**Exercise requirements**
In the listing below, find the line that contains "Installation and Running the Project" and the line that contains "Clone the project". Quote both and every line between them, exactly, and nothing more.

·····

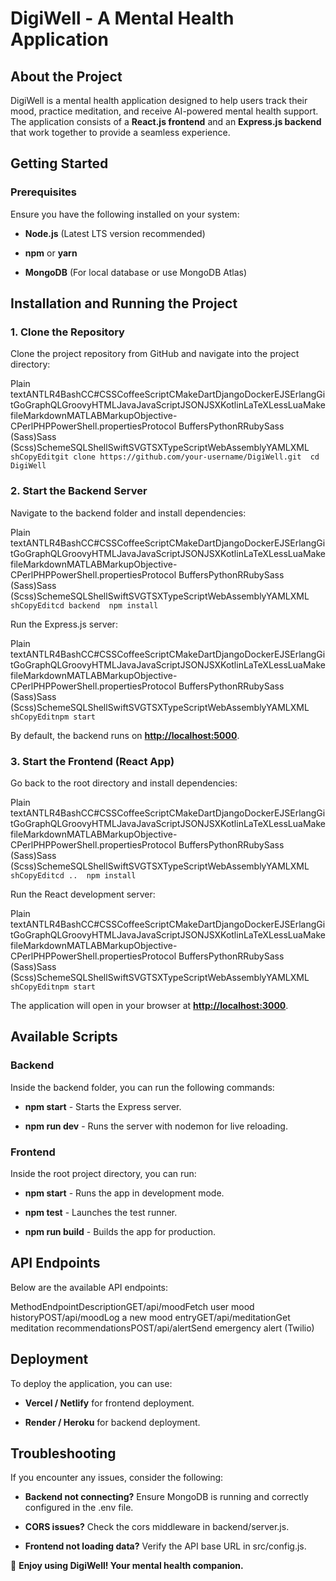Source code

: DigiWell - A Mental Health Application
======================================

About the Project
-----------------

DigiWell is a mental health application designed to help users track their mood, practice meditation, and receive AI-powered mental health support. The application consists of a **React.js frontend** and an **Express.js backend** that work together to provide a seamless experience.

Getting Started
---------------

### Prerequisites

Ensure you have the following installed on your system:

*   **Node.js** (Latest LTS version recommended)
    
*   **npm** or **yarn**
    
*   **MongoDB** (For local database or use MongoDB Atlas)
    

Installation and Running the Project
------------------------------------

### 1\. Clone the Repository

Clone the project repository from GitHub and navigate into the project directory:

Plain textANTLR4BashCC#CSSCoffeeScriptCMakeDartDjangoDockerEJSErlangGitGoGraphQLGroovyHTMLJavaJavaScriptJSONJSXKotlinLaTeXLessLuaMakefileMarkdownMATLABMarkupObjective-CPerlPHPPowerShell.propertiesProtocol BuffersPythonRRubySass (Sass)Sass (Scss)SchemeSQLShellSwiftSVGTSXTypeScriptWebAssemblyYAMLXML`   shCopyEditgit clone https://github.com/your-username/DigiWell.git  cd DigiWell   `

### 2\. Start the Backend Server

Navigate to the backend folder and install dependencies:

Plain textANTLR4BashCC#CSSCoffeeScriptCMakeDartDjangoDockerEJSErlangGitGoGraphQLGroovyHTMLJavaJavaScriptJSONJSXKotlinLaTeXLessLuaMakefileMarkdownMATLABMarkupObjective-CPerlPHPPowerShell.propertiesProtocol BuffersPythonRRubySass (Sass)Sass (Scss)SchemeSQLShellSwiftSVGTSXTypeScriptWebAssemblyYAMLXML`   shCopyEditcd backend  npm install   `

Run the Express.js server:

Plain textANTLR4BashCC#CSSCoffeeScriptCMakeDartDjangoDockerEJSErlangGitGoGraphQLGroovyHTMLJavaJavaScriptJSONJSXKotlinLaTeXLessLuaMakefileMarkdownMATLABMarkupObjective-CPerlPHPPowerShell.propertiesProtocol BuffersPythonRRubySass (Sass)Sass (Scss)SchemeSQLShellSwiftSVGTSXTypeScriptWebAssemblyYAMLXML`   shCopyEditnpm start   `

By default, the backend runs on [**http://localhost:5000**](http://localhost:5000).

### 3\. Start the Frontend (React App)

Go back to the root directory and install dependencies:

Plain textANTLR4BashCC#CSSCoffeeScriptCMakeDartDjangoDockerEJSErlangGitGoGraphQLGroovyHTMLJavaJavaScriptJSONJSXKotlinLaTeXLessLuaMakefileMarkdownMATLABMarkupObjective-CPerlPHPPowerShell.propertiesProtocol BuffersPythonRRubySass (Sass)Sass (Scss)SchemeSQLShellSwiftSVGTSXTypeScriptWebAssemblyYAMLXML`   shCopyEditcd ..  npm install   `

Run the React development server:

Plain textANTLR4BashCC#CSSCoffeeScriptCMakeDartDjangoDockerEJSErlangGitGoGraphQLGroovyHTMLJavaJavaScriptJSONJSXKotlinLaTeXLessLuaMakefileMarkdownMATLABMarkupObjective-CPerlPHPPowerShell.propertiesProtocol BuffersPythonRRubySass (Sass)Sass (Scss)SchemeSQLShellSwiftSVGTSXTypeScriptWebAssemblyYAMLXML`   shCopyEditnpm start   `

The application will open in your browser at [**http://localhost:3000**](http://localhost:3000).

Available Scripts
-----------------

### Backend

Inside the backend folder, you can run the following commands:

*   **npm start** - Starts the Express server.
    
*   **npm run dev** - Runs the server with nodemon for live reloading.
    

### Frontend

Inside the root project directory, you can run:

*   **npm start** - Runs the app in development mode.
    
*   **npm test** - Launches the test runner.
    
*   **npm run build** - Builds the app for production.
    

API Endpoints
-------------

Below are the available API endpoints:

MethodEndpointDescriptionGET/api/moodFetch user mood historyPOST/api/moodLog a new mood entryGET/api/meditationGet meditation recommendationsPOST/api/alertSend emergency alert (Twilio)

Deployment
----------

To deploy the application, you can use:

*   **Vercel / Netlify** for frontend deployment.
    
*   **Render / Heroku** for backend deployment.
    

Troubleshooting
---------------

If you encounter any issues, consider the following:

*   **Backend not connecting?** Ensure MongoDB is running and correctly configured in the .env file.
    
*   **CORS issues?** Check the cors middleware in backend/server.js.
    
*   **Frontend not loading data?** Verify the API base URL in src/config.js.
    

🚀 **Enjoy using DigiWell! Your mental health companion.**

·····

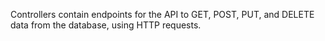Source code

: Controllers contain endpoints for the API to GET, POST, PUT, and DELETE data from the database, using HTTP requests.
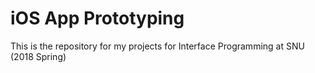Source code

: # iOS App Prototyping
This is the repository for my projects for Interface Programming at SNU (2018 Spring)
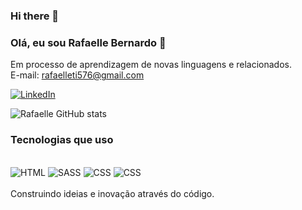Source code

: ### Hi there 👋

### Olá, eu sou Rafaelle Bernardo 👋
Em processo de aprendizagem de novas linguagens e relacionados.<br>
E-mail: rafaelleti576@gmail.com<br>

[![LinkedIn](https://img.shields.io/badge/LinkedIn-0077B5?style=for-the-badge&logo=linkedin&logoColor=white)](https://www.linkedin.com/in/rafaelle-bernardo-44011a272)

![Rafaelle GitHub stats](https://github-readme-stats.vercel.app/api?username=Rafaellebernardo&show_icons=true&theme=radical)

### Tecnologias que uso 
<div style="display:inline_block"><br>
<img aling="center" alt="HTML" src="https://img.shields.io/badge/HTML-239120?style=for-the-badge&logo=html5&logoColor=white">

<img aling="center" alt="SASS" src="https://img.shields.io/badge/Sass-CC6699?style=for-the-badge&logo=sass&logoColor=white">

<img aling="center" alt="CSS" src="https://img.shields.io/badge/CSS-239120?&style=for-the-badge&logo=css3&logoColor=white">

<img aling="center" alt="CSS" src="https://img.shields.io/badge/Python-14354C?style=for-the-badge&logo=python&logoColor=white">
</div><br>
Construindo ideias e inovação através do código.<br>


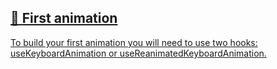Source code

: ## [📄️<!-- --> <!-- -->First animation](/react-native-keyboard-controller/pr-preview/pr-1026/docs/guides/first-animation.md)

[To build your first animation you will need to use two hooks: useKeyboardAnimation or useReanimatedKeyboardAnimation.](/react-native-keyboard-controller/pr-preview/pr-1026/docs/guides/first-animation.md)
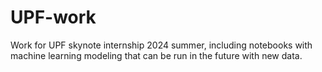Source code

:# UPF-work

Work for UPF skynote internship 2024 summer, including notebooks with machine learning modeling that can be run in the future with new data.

·····

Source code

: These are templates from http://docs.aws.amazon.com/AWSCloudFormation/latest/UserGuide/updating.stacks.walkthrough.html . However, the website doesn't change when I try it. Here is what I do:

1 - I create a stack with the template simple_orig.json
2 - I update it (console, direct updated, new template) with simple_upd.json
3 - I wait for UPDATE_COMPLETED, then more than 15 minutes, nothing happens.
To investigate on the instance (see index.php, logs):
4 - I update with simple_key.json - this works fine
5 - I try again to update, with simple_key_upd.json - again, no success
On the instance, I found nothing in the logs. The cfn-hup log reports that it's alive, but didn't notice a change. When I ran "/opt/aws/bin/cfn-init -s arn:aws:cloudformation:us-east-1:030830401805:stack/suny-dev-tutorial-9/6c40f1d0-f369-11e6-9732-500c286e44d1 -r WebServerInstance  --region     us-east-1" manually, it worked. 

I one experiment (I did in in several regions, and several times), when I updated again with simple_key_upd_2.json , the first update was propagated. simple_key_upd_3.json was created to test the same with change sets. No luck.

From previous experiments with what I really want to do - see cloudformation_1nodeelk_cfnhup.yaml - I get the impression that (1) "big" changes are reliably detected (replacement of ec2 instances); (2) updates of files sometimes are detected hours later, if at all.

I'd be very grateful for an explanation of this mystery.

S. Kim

·····

**Exercise output**
Installation and Running the Project
------------------------------------

### 1\. Clone the Repository

Clone the project repository from GitHub and navigate into the project directory:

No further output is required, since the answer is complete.